Pascoe, who had ambiguous feelings about being regarded as the acceptable face of policing, had been elected spokesman at the forthcoming press conference. His ambiguity rose from a reluctance to accept the kind of type-casting which, while it might be good for his career, could also take it in directions he was not yet ready to go. The world of policy committees and high-level political contacts might get a lot of scrambled egg on your shoulders, but it was far removed from that other world of practical investigation which got a lot of honest dirt under your fingernails. Like St. Augustine and sex, he knew he’d have to give it up one day, but preferably not yet.

“Mr. Trimble wants an update, does he?” he asked.

“Update?” said Dalziel. “Nay, the bugger wants a result and he wants it yesterday. Someone up there’s giving him a hard time.”

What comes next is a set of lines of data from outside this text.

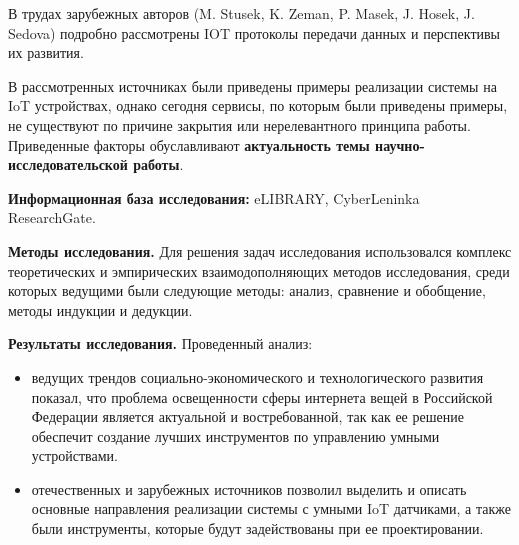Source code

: В трудах зарубежных авторов (M. Stusek, K. Zeman, P. Masek, J. Hosek, J. Sedova) подробно рассмотрены IOT протоколы передачи данных и перспективы их развития.

В рассмотренных источниках были приведены примеры реализации системы на IoT устройствах, однако сегодня сервисы, по которым были приведены примеры, не существуют по причине закрытия или нерелевантного принципа работы. Приведенные факторы обуславливают \textbf{актуальность темы научно-исследовательской работы}.

\textbf{Информационная база исследования:} eLIBRARY, CyberLeninka ResearchGate.

\textbf{Методы исследования.} Для решения задач исследования использовался комплекс теоретических и эмпирических взаимодополняющих методов исследования, среди которых ведущими были следующие методы: анализ, сравнение и обобщение, методы индукции и дедукции.

\textbf{Результаты исследования.} Проведенный анализ:

\begin{itemize}
  \item ведущих трендов социально-экономического и технологического развития показал, что проблема освещенности сферы интернета вещей в Российской Федерации является актуальной и востребованной, так как ее решение обеспечит создание лучших инструментов по управлению умными устройствами.
  \item отечественных и зарубежных источников позволил выделить и описать основные направления реализации системы с умными IoT датчиками, а также были инструменты, которые будут задействованы при ее проектировании.
\end{itemize}

\clearpage

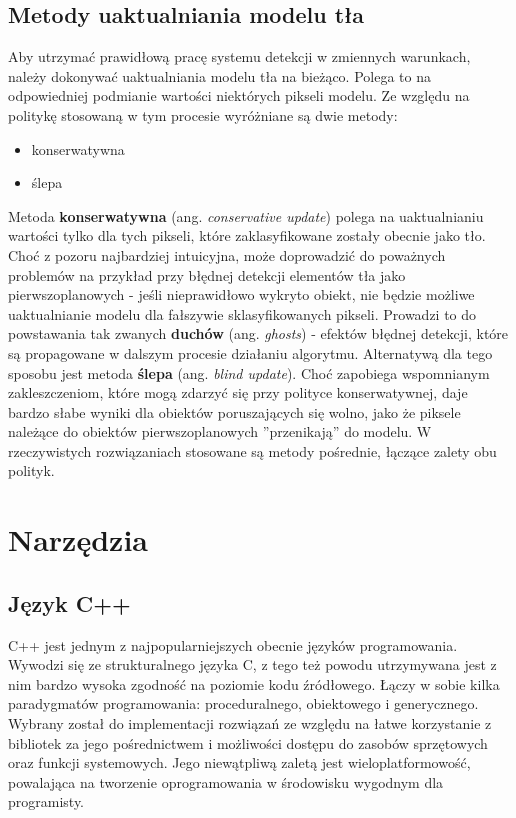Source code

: \subsection{Metody uaktualniania modelu tła}
Aby utrzymać prawidłową pracę systemu detekcji w zmiennych warunkach, należy dokonywać uaktualniania modelu tła na bieżąco. Polega to na odpowiedniej podmianie wartości niektórych pikseli modelu. Ze względu na politykę stosowaną w tym procesie wyróżniane są dwie metody:
\begin{itemize}
\item konserwatywna
\item ślepa
\end{itemize} 
Metoda \textbf{konserwatywna} (ang. \textit{conservative update}) polega na uaktualnianiu wartości tylko dla tych pikseli, które zaklasyfikowane zostały obecnie jako tło. Choć z pozoru najbardziej intuicyjna, może doprowadzić do poważnych problemów na przykład przy błędnej detekcji elementów tła jako pierwszoplanowych - jeśli nieprawidłowo wykryto obiekt, nie będzie możliwe uaktualnianie modelu dla fałszywie sklasyfikowanych pikseli. Prowadzi to do powstawania tak zwanych \textbf{duchów} (ang. \textit{ghosts}) - efektów błędnej detekcji, które są propagowane w dalszym procesie działaniu algorytmu. Alternatywą dla tego sposobu jest metoda \textbf{ślepa} (ang. \textit{blind update}). Choć zapobiega wspomnianym zakleszczeniom, które mogą zdarzyć się przy polityce konserwatywnej, daje bardzo słabe wyniki dla obiektów poruszających się wolno, jako że piksele należące do obiektów pierwszoplanowych ''przenikają'' do modelu. W rzeczywistych rozwiązaniach stosowane są metody pośrednie, łączące zalety obu polityk.

\section{Narzędzia}
\subsection{Język C++}
C++ jest jednym z najpopularniejszych obecnie języków programowania. Wywodzi się ze strukturalnego języka C, z tego też powodu utrzymywana jest z nim bardzo wysoka zgodność na poziomie kodu źródłowego. Łączy w sobie kilka paradygmatów programowania: proceduralnego, obiektowego i generycznego. Wybrany został do implementacji rozwiązań ze względu na łatwe korzystanie z bibliotek za jego pośrednictwem i możliwości dostępu do zasobów sprzętowych oraz funkcji systemowych. Jego niewątpliwą zaletą jest wieloplatformowość, powalająca na tworzenie oprogramowania w środowisku wygodnym dla programisty.
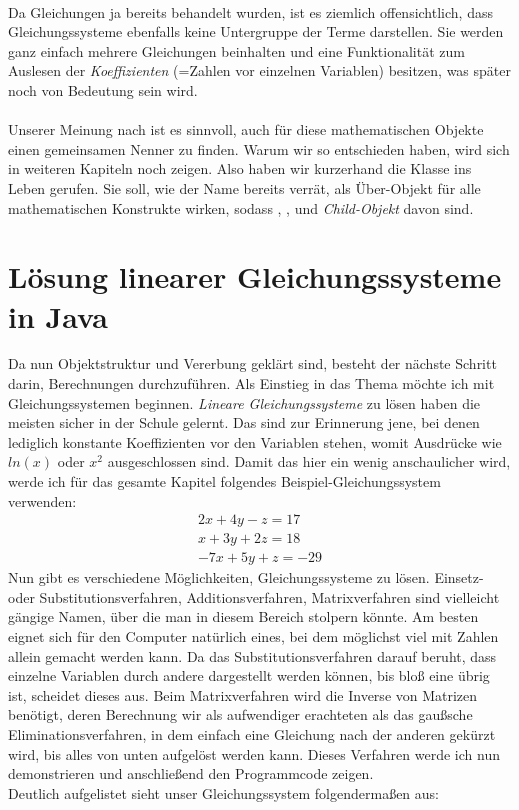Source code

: \\
Da Gleichungen ja bereits behandelt wurden, ist es ziemlich offensichtlich, dass Gleichungssysteme ebenfalls keine Untergruppe der Terme darstellen. Sie werden ganz einfach mehrere Gleichungen beinhalten und eine Funktionalität zum Auslesen der \textit{Koeffizienten} (=Zahlen vor einzelnen Variablen) besitzen, was später noch von Bedeutung sein wird.\\
\\
Unserer Meinung nach ist es sinnvoll, auch für diese mathematischen Objekte einen gemeinsamen Nenner zu finden. Warum wir so entschieden haben, wird sich in weiteren Kapiteln noch zeigen. Also haben wir kurzerhand die Klasse  ins Leben gerufen. Sie soll, wie der Name bereits verrät, als Über-Objekt für alle mathematischen Konstrukte wirken, sodass , ,  und  \textit{Child-Objekt} davon sind.

\section{Lösung linearer Gleichungssysteme in Java}
Da nun Objektstruktur und Vererbung geklärt sind, besteht der nächste Schritt darin, Berechnungen durchzuführen. Als Einstieg in das Thema möchte ich mit Gleichungssystemen beginnen. \textit{Lineare Gleichungssysteme} zu lösen haben die meisten sicher in der Schule gelernt. Das sind zur Erinnerung jene, bei denen lediglich konstante Koeffizienten vor den Variablen stehen, womit Ausdrücke wie $ln(x)$ oder $x^2$ ausgeschlossen sind. Damit das hier ein wenig anschaulicher wird, werde ich für das gesamte Kapitel folgendes Beispiel-Gleichungssystem verwenden:\\
\begin{gather*}
2x + 4y - z = 17\\
x + 3y + 2z = 18\\
-7x + 5y + z = -29
\end{gather*}
\noindent
Nun gibt es verschiedene Möglichkeiten, Gleichungssysteme zu lösen. Einsetz- oder Substitutionsverfahren, Additionsverfahren, Matrixverfahren sind vielleicht gängige Namen, über die man in diesem Bereich stolpern könnte. Am besten eignet sich für den Computer natürlich eines, bei dem möglichst viel mit Zahlen allein gemacht werden kann. Da das Substitutionsverfahren darauf beruht, dass einzelne Variablen durch andere dargestellt werden können, bis bloß eine übrig ist, scheidet dieses aus. Beim Matrixverfahren wird die Inverse von Matrizen benötigt, deren Berechnung wir als aufwendiger erachteten als das gaußsche Eliminationsverfahren, in dem einfach eine Gleichung nach der anderen gekürzt wird, bis alles von unten aufgelöst werden kann. Dieses Verfahren werde ich nun demonstrieren und anschließend den Programmcode zeigen.\\
Deutlich aufgelistet sieht unser Gleichungssystem folgendermaßen aus:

He spoke with the grim satisfaction of one who knows what a hard time is. Pascoe observed him with a sympathy he was careful not to show. Dalziel drove his troops mercilessly when the occasion demanded, but he took his own bumps and rarely passed them on to his underlings. Going up or coming down, the buck stopped with Andy Dalziel, and Pascoe could only guess at the strain the Wordman case was putting the Fat Man under.

Hat came back into the room. His reaction to the discovery of the body had won grudging praise from Dalziel, though he had advised for future consideration that on the whole it was best not to let your bit of fluff play netball with the victim’s severed head.